The soaring prices have hurt fast-food restaurants that feature beef as the centerpiece of their menus: Burger King, Wendy’s and McDonald’s — the nation’s three biggest burger chains — all say they’re dealing with higher beef costs.
But fast-food chains, which sometimes pass along additional costs for ingredients to customers, realize there’s only so much people are willing to pay for a burger. So, they’re taking other measures to help ease the pressure, such as slashing expenses elsewhere or trying to get people to order other things on their menus.
Arby’s, a chain best known for its roast beef sandwiches, next week is rolling out a new line of steak sandwiches. But without providing details, CEO Paul Brown said the company is also looking for “more opportunities” to promote chicken, which on average accounts for about 10 percent of sales for the chain.
“There are certain things you can do, which is promote different items,” Brown said in an interview this week when asked how the company is dealing with rising beef costs.
Alex Macedo, president of Burger King’s North American region, also said earlier this year the company is pushing chicken more aggressively to offset rising beef costs. This summer, the chain said it brought back its “Chicken Fries,” which are deep-fried pieces of chicken in the shape of french fries, after “ongoing guest outcries reached a point where they could no longer be ignored.” The dish was introduced in 2005 and taken off the menu in 2012.
Burger King’s website is also currently promoting its Italian Original Chicken Sandwich, as well as a deal for 10 chicken nuggets for $1.49.
Burger King is working with franchisees to reduce restaurant costs as well. Carrols Restaurant Group, Burger King’s biggest U.S. franchisee, noted that its beef costs were up 32 percent in the latest quarter from a year ago.

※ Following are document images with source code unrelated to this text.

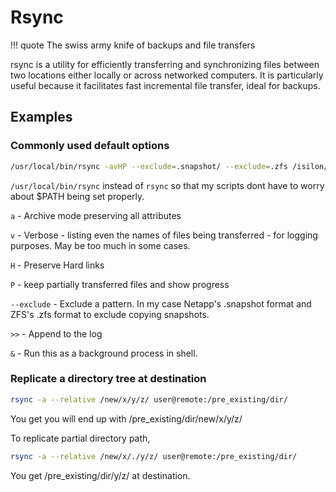 # Rsync


!!! quote
    The swiss army knife of backups and file transfers

rsync is a utility for efficiently transferring and synchronizing files between two locations either locally or across networked computers. It is particularly useful because it facilitates fast incremental file transfer, ideal for backups.

## Examples
### Commonly used default options
``` bash
/usr/local/bin/rsync -avHP --exclude=.snapshot/ --exclude=.zfs /isilon/fs/vol1/hag/user1 /ironbank/gr/ >> user1.log &
```

`/usr/local/bin/rsync` instead of `rsync` so that my scripts dont have to worry about $PATH being set properly.

`a` - Archive mode preserving all attributes 

`v` - Verbose - listing even the names of files being transferred - for logging purposes. May be too much in some cases.

`H` - Preserve Hard links

`P` - keep partially transferred files and show progress

`--exclude` - Exclude a pattern. In my case Netapp's .snapshot format and ZFS's .zfs format to exclude copying snapshots. 

`>>` - Append to the log

`&` - Run this as a background process in shell.

### Replicate a directory tree at destination
``` bash
rsync -a --relative /new/x/y/z/ user@remote:/pre_existing/dir/
```
You get you will end up with /pre_existing/dir/new/x/y/z/

To replicate partial directory path, 
``` bash
rsync -a --relative /new/x/./y/z/ user@remote:/pre_existing/dir/
```
You get /pre_existing/dir/y/z/ at destination.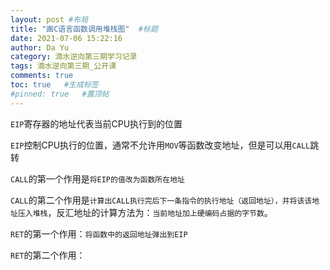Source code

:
 ```yaml
---
layout: post #布局
title: "画C语言函数调用堆栈图"  #标题
date: 2021-07-06 15:22:16
author: Da Yu
category: 滴水逆向第三期学习记录
tags: 滴水逆向第三期_公开课
comments: true
toc: true   #生成标签
#pinned: true   #置顶帖
---
```


`EIP`寄存器的地址代表当前CPU执行到的位置

`EIP`控制CPU执行的位置，通常不允许用`MOV`等函数改变地址，但是可以用`CALL`跳转

`CALL`的第一个作用是`将EIP的值改为函数所在地址`

`CALL`的第二个作用是`计算出CALL执行完后下一条指令的执行地址（返回地址），并将该该地址压入堆栈`，反汇地址的计算方法为：`当前地址加上硬编码占据的字节数`。

`RET`的第一个作用：`将函数中的返回地址弹出到EIP`

`RET`的第二个作用：
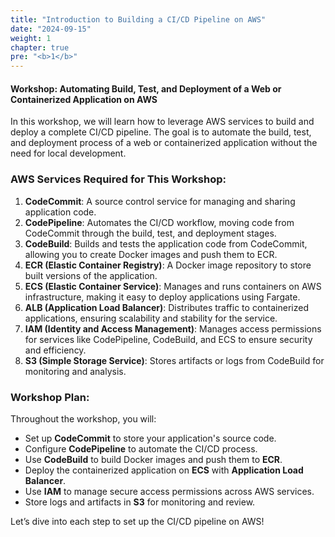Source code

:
 ```yaml
---
title: "Introduction to Building a CI/CD Pipeline on AWS"
date: "2024-09-15"
weight: 1
chapter: true
pre: "<b>1</b>"
---
```


#### Workshop: Automating Build, Test, and Deployment of a Web or Containerized Application on AWS

In this workshop, we will learn how to leverage AWS services to build and deploy a complete CI/CD pipeline. The goal is to automate the build, test, and deployment process of a web or containerized application without the need for local development.

### AWS Services Required for This Workshop:

1. **CodeCommit**: A source control service for managing and sharing application code.
2. **CodePipeline**: Automates the CI/CD workflow, moving code from CodeCommit through the build, test, and deployment stages.
3. **CodeBuild**: Builds and tests the application code from CodeCommit, allowing you to create Docker images and push them to ECR.
4. **ECR (Elastic Container Registry)**: A Docker image repository to store built versions of the application.
5. **ECS (Elastic Container Service)**: Manages and runs containers on AWS infrastructure, making it easy to deploy applications using Fargate.
6. **ALB (Application Load Balancer)**: Distributes traffic to containerized applications, ensuring scalability and stability for the service.
7. **IAM (Identity and Access Management)**: Manages access permissions for services like CodePipeline, CodeBuild, and ECS to ensure security and efficiency.
8. **S3 (Simple Storage Service)**: Stores artifacts or logs from CodeBuild for monitoring and analysis.

### Workshop Plan:

Throughout the workshop, you will:
- Set up **CodeCommit** to store your application's source code.
- Configure **CodePipeline** to automate the CI/CD process.
- Use **CodeBuild** to build Docker images and push them to **ECR**.
- Deploy the containerized application on **ECS** with **Application Load Balancer**.
- Use **IAM** to manage secure access permissions across AWS services.
- Store logs and artifacts in **S3** for monitoring and review.

Let’s dive into each step to set up the CI/CD pipeline on AWS!
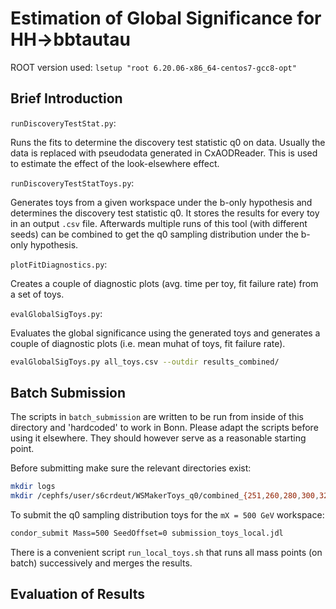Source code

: # Estimation of Global Significance for HH->bbtautau

ROOT version used:
`lsetup "root 6.20.06-x86_64-centos7-gcc8-opt"`

## Brief Introduction

`runDiscoveryTestStat.py`:

Runs the fits to determine the discovery test statistic q0 on
data. Usually the data is replaced with pseudodata generated in
CxAODReader. This is used to estimate the effect of the look-elsewhere
effect.


`runDiscoveryTestStatToys.py`:

Generates toys from a given workspace under the b-only hypothesis and
determines the discovery test statistic q0. It stores the results for
every toy in an output `.csv` file. Afterwards multiple runs of this
tool (with different seeds) can be combined to get the q0 sampling
distribution under the b-only hypothesis.


`plotFitDiagnostics.py`:

Creates a couple of diagnostic plots (avg. time per toy, fit failure
rate) from a set of toys.


`evalGlobalSigToys.py`:

Evaluates the global significance using the generated toys and
generates a couple of diagnostic plots (i.e. mean muhat of toys, fit
failure rate).

```bash
evalGlobalSigToys.py all_toys.csv --outdir results_combined/
```


## Batch Submission

The scripts in `batch_submission` are written to be run from inside of
this directory and 'hardcoded' to work in Bonn. Please adapt the
scripts before using it elsewhere. They should however serve as a
reasonable starting point.

Before submitting make sure the relevant directories exist:
```bash
mkdir logs
mkdir /cephfs/user/s6crdeut/WSMakerToys_q0/combined_{251,260,280,300,325,350,375,400,450,500,550,600,700,800,900,1000,1100,1200,1400,1600}
```

To submit the q0 sampling distribution toys for the `mX = 500 GeV` workspace:
```bash
condor_submit Mass=500 SeedOffset=0 submission_toys_local.jdl
```

There is a convenient script `run_local_toys.sh` that runs all mass
points (on batch) successively and merges the results.


## Evaluation of Results

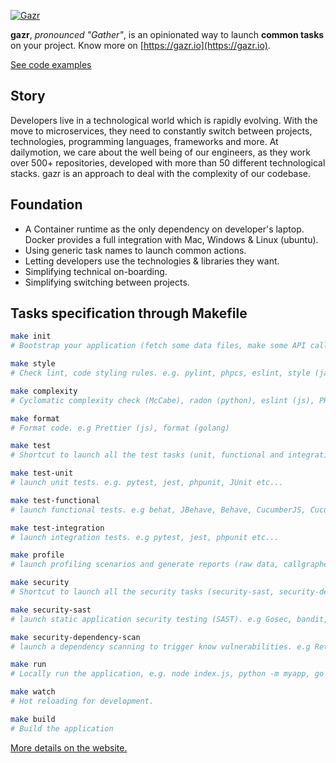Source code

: <a href="https://gazr.io">![Gazr](images/github-landing.png)</a>

**gazr**, _pronounced "Gather"_, is an opinionated way to launch **common tasks** on your project. Know more on [https://gazr.io](https://gazr.io).

[See code examples](./examples)

## Story

Developers live in a technological world which is rapidly evolving.
With the move to microservices, they need to constantly switch between projects, technologies, programming languages, frameworks and more.
At dailymotion, we care about the well being of our engineers, as they work over 500+ repositories, developed with more than 50 different technological stacks.
gazr is an approach to deal with the complexity of our codebase.

## Foundation

* A Container runtime as the only dependency on developer's laptop.  
Docker provides a full integration with Mac, Windows & Linux (ubuntu).
* Using generic task names to launch common actions.
* Letting developers use the technologies & libraries they want.
* Simplifying technical on-boarding.
* Simplifying switching between projects.

## Tasks specification through Makefile

```bash
make init
# Bootstrap your application (fetch some data files, make some API calls, request user input etc...)

make style
# Check lint, code styling rules. e.g. pylint, phpcs, eslint, style (java) etc ...

make complexity
# Cyclomatic complexity check (McCabe), radon (python), eslint (js), PHPMD, rules (scala) etc ...

make format
# Format code. e.g Prettier (js), format (golang)

make test
# Shortcut to launch all the test tasks (unit, functional and integration)

make test-unit
# launch unit tests. e.g. pytest, jest, phpunit, JUnit etc...

make test-functional
# launch functional tests. e.g behat, JBehave, Behave, CucumberJS, Cucumber etc...

make test-integration
# launch integration tests. e.g pytest, jest, phpunit etc...

make profile
# launch profiling scenarios and generate reports (raw data, callgraphes, ...). e.g CProfile, Valgrind, XHProf, Gprof etc ...

make security
# Shortcut to launch all the security tasks (security-sast, security-dependency-scan)

make security-sast
# launch static application security testing (SAST). e.g Gosec, bandit, Flawfinder, NodeJSScan, phpcs-security-audit, brakeman.

make security-dependency-scan
# launch a dependency scanning to trigger know vulnerabilities. e.g Retire.js, gemnasium, bundler-audit.

make run
# Locally run the application, e.g. node index.js, python -m myapp, go run myapp etc ...

make watch
# Hot reloading for development.

make build
# Build the application
```

[More details on the website.](https://gazr.io)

Wendy’s on Thursday also announced a plan to cut costs by $30 million to offset challenges, which include rising beef costs. Spokesman Bob Bertini declined to specify how Wendy’s is adjusting its marketing strategy to deal with rising beef costs. But he said “our varied core menu with many chicken and salad options gives us options.”
To drive customer traffic in the U.S., McDonald’s said it’s working to keep prices down despite its rising costs for ingredients. To counter pressures, which include weak sales, McDonald’s Chief Financial Officer Pete Bensen said the company is working with third-party experts to analyze its cost structure, including staffing levels.
That doesn’t mean fast-food customers will be shielded from rising beef costs entirely. Chipotle raised prices nationally by about an average of 6 percent this past year, with the company citing higher costs for ingredients, including beef. But Chipotle is enjoying strong sales growth and is more confident about its ability to raise prices without scaring off customers.
Companies aren’t expecting higher beef prices to ease up anytime soon.
John Harrington, publisher of Hastings, Nebraska-based Feel of the Market who analyzes the cattle market, said livestock producers are just starting to replenish their herds after a drought in recent years. As such, he doesn’t expect prices to ease until 2017.
“It just takes so long — two to three years to a breed a cow. You have to get the calf on the ground, grow the calf and then butcher the animal,” Harrington said.